PROBLEM REQUIREMENTS
Reproduce the first line of the material below and each line after it, exactly, through the line containing "- the nature of electromagnetic waves", and give nothing more.

---------- DATASET RECORDS ----------

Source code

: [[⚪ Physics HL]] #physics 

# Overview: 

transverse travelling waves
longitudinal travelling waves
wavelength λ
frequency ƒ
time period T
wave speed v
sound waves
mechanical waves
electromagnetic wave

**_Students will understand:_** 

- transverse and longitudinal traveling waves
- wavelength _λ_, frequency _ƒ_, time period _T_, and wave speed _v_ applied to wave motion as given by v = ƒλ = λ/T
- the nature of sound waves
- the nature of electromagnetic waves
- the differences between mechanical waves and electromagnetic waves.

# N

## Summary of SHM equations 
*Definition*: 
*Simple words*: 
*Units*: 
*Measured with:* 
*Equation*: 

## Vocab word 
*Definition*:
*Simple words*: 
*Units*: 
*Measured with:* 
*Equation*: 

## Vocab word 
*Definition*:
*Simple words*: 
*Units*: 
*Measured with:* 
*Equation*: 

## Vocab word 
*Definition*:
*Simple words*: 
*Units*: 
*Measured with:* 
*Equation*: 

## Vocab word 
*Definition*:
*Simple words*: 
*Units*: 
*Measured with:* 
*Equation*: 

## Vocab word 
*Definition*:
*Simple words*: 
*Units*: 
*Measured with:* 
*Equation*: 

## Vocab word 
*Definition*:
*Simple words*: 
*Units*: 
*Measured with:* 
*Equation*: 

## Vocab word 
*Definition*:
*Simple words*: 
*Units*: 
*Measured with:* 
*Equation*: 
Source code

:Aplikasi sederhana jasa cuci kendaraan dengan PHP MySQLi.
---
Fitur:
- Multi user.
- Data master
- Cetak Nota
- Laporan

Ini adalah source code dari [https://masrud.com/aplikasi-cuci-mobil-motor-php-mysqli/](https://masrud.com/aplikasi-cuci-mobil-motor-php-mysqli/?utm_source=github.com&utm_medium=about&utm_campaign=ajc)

----------

EXERCISE ANSWER
Source code

: [[⚪ Physics HL]] #physics 

# Overview: 

transverse travelling waves
longitudinal travelling waves
wavelength λ
frequency ƒ
time period T
wave speed v
sound waves
mechanical waves
electromagnetic wave

**_Students will understand:_** 

- transverse and longitudinal traveling waves
- wavelength _λ_, frequency _ƒ_, time period _T_, and wave speed _v_ applied to wave motion as given by v = ƒλ = λ/T
- the nature of sound waves
- the nature of electromagnetic waves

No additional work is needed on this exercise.